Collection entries

<<<<

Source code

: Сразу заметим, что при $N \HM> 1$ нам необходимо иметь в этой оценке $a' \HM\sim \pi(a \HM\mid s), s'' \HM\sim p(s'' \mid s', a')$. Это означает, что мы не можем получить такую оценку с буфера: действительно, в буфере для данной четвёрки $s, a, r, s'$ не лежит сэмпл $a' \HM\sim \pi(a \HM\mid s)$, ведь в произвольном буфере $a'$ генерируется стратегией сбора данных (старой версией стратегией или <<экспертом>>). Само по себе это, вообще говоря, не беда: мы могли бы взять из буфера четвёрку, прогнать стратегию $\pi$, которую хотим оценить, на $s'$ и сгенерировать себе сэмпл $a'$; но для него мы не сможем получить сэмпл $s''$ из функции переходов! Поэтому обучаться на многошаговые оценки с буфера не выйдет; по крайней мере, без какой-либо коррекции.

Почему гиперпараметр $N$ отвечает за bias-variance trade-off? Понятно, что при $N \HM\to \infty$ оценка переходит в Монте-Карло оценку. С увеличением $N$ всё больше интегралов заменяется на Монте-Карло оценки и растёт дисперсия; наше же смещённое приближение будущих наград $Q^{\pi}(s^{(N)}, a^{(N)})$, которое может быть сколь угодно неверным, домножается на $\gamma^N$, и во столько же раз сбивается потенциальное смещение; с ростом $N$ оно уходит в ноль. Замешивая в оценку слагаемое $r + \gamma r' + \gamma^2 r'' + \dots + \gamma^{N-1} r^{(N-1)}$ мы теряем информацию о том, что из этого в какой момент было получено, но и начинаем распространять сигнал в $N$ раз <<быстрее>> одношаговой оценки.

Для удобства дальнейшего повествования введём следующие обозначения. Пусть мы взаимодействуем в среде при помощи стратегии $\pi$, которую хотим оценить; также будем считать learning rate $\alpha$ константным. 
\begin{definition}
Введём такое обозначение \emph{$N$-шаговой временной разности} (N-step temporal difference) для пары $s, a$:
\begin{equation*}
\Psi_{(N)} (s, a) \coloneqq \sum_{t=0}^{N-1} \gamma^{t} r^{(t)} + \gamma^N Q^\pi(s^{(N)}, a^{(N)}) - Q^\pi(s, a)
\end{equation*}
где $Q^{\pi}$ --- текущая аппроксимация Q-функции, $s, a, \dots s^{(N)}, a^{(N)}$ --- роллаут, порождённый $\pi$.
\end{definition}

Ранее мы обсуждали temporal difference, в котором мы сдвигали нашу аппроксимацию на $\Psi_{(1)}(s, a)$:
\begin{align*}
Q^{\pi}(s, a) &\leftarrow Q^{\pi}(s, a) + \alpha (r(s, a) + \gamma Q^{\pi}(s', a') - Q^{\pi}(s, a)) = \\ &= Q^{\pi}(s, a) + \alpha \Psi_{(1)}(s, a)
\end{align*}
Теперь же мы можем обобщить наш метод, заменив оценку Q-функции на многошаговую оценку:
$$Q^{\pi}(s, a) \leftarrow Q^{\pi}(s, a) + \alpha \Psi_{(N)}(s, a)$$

>>>>

Work to be completed ->
If a line of the records above holds the word "temporal", show it.

Reply to the exercise ->
Введём такое обозначение \emph{$N$-шаговой временной разности} (N-step temporal difference) для пары $s, a$:
Ранее мы обсуждали temporal difference, в котором мы сдвигали нашу аппроксимацию на $\Psi_{(1)}(s, a)$:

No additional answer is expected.